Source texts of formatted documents
————————

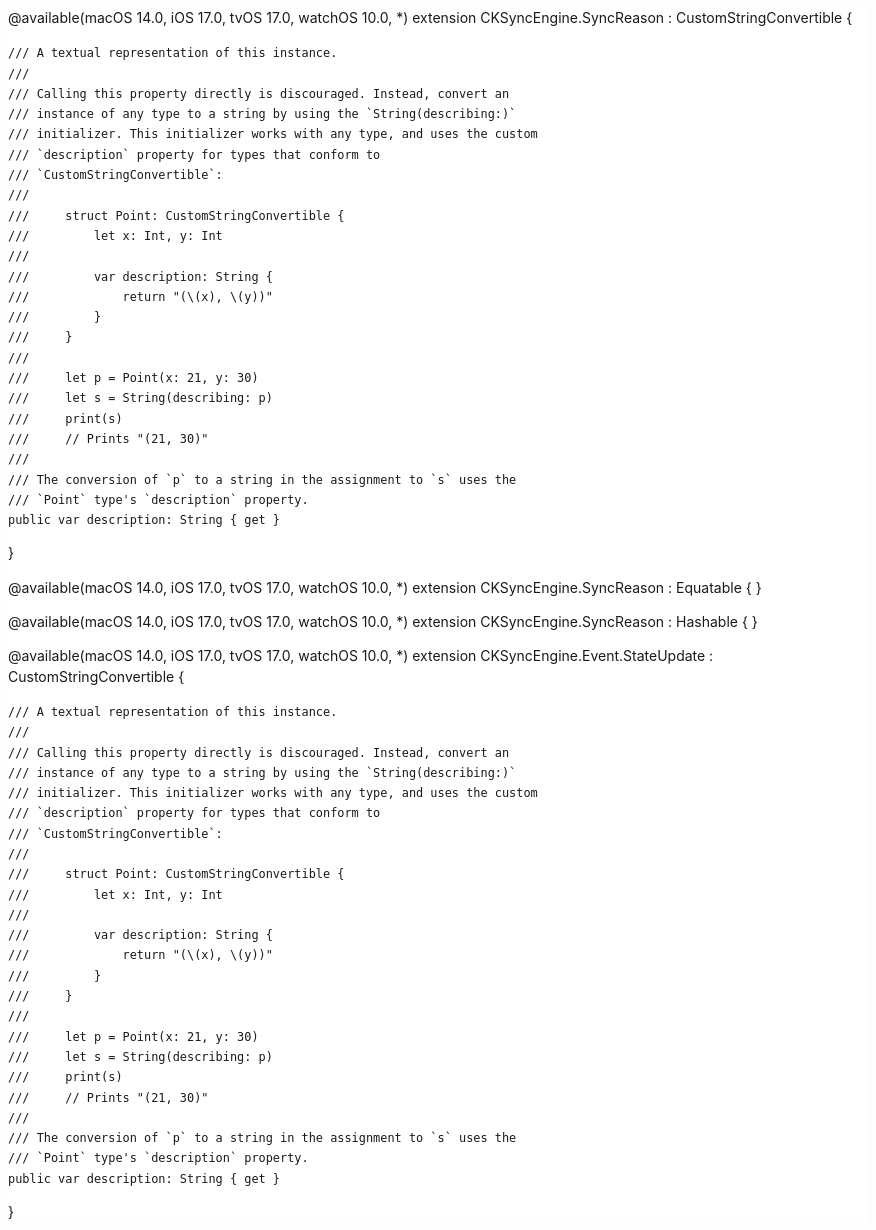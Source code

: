 @available(macOS 14.0, iOS 17.0, tvOS 17.0, watchOS 10.0, *)
extension CKSyncEngine.SyncReason : CustomStringConvertible {

    /// A textual representation of this instance.
    ///
    /// Calling this property directly is discouraged. Instead, convert an
    /// instance of any type to a string by using the `String(describing:)`
    /// initializer. This initializer works with any type, and uses the custom
    /// `description` property for types that conform to
    /// `CustomStringConvertible`:
    ///
    ///     struct Point: CustomStringConvertible {
    ///         let x: Int, y: Int
    ///
    ///         var description: String {
    ///             return "(\(x), \(y))"
    ///         }
    ///     }
    ///
    ///     let p = Point(x: 21, y: 30)
    ///     let s = String(describing: p)
    ///     print(s)
    ///     // Prints "(21, 30)"
    ///
    /// The conversion of `p` to a string in the assignment to `s` uses the
    /// `Point` type's `description` property.
    public var description: String { get }
}

@available(macOS 14.0, iOS 17.0, tvOS 17.0, watchOS 10.0, *)
extension CKSyncEngine.SyncReason : Equatable {
}

@available(macOS 14.0, iOS 17.0, tvOS 17.0, watchOS 10.0, *)
extension CKSyncEngine.SyncReason : Hashable {
}

@available(macOS 14.0, iOS 17.0, tvOS 17.0, watchOS 10.0, *)
extension CKSyncEngine.Event.StateUpdate : CustomStringConvertible {

    /// A textual representation of this instance.
    ///
    /// Calling this property directly is discouraged. Instead, convert an
    /// instance of any type to a string by using the `String(describing:)`
    /// initializer. This initializer works with any type, and uses the custom
    /// `description` property for types that conform to
    /// `CustomStringConvertible`:
    ///
    ///     struct Point: CustomStringConvertible {
    ///         let x: Int, y: Int
    ///
    ///         var description: String {
    ///             return "(\(x), \(y))"
    ///         }
    ///     }
    ///
    ///     let p = Point(x: 21, y: 30)
    ///     let s = String(describing: p)
    ///     print(s)
    ///     // Prints "(21, 30)"
    ///
    /// The conversion of `p` to a string in the assignment to `s` uses the
    /// `Point` type's `description` property.
    public var description: String { get }
}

————————

**Task description**.
Return solely the number of lines in the data that include the word "CKSyncEngine".

**Exercise answer**.
4